Studio album by Diamond Head
- Released: 16 September 1983
- Recorded: 1983
- Genres: Progressive rock, art rock, hard rock, heavy metal
- Length: 40:34
- Label: MCA
- Producers: Mike Shipley & Diamond Head

Diamond Head chronology
| Borrowed Time (1982) | Canterbury (1983) | Behold the Beginning (1986) |

= Canterbury (album) =

Canterbury is the third studio album by British heavy metal band Diamond Head. It was recorded and released in 1983, reaching number 32 on the UK Albums Chart. The progressive rock sound, which was only hinted at on Borrowed Time, is much more prominent here.

Professional ratings
Review scores
| Source | Rating |
| AllMusic | Star |
| Classic Rock | Star Half star |
| The Collector's Guide to Heavy Metal | 8/10 |

==Background==
This album was originally entitled Making Music (after the first track on the album) but later became Canterbury. The success of this album was initially stalled by the fact that the first 20,000 copies suffered vinyl-pressing problems, causing the LP to jump. In addition, this album was an attempt by the band to show that they could write more than just heavy metal songs. However, many fans wanted a heavier follow up to the previous record, Borrowed Time and did not like the progressive direction.

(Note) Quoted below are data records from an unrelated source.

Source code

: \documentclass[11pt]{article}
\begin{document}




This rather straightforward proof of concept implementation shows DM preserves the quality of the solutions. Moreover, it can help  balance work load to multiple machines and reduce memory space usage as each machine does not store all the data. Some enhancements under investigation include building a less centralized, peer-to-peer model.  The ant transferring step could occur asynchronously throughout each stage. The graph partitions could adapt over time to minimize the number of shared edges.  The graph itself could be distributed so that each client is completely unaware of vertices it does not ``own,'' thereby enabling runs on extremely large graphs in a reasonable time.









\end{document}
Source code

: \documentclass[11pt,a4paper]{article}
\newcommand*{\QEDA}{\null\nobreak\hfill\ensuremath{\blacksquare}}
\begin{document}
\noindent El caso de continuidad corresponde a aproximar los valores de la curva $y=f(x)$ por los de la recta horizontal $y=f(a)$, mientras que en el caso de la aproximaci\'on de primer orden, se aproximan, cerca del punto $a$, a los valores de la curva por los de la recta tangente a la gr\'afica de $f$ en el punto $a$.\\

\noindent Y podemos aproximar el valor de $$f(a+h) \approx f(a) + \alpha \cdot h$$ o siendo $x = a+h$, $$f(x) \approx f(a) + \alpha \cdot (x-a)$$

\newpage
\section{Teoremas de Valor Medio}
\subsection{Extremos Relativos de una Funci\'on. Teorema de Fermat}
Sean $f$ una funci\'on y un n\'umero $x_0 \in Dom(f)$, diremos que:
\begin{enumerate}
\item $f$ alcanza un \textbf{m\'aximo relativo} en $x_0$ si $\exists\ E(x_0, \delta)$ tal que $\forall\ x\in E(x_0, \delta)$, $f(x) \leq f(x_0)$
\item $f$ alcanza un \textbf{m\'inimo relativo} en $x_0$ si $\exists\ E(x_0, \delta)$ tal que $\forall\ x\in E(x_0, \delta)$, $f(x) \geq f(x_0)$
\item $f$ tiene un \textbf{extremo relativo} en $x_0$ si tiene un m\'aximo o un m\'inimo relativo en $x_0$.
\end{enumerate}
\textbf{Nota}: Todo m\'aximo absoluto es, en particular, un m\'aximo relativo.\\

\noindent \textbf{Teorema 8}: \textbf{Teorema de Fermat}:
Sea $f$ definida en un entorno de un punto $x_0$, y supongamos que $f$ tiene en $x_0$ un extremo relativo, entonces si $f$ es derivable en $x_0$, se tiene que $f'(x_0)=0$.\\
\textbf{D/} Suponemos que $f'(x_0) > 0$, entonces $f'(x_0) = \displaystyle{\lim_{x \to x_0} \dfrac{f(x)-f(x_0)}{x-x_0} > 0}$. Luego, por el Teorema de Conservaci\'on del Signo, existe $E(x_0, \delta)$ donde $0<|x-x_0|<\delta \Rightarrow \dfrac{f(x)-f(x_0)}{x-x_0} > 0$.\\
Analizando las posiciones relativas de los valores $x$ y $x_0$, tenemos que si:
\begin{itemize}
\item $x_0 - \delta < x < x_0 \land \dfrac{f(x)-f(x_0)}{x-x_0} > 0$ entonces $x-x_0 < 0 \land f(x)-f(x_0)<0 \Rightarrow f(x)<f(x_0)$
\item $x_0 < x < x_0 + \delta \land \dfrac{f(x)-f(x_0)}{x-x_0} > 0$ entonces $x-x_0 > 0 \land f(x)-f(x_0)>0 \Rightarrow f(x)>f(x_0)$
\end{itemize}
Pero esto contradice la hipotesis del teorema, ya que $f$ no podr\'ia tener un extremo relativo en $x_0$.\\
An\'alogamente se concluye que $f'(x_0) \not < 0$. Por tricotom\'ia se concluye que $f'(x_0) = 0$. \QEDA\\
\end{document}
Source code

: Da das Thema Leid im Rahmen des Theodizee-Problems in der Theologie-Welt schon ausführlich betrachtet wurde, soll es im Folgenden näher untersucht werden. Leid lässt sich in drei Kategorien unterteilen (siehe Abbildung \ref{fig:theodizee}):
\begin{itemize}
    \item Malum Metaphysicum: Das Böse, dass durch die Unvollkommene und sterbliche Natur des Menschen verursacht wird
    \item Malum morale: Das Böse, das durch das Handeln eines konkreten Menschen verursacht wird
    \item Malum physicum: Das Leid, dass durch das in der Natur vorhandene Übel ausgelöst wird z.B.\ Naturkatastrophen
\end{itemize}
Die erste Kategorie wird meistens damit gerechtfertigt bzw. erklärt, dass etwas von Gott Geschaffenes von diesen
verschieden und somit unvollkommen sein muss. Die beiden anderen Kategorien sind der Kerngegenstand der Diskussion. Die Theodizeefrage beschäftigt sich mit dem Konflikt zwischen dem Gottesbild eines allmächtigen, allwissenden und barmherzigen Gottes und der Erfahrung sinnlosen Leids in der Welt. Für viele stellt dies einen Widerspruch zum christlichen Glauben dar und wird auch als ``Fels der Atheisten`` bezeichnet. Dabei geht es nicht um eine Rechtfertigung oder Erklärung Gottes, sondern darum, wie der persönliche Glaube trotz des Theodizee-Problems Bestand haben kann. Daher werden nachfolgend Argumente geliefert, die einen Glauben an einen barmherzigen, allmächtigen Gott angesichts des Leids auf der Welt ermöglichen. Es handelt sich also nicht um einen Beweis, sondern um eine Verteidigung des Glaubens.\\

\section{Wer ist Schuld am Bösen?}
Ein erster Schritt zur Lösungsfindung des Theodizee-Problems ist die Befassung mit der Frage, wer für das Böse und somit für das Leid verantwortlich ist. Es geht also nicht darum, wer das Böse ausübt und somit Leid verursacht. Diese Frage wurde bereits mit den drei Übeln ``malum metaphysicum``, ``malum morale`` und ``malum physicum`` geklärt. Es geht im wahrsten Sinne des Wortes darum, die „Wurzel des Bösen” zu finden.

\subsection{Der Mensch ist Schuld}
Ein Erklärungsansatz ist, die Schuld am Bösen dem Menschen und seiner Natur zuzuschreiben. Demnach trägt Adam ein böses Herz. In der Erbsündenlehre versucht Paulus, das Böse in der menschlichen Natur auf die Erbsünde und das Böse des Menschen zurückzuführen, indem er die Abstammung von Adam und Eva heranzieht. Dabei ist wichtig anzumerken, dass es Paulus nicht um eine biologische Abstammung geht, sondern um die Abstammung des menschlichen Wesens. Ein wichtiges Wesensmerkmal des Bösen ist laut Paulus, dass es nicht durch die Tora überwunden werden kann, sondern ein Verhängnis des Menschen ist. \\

There were two singles to be released from this album, which were "Makin' Music" (that had an extended version and an interview with Andy Peebles, now available on the released version of the album) and "Out of Phase", which had "The Kingmaker" as its B-side. "Out of Phase" was also released as a B-side for a live version of "Sucking My Love".

The song "Knight of the Swords" is about the god Arioch in Michael Moorcock's Elric stories.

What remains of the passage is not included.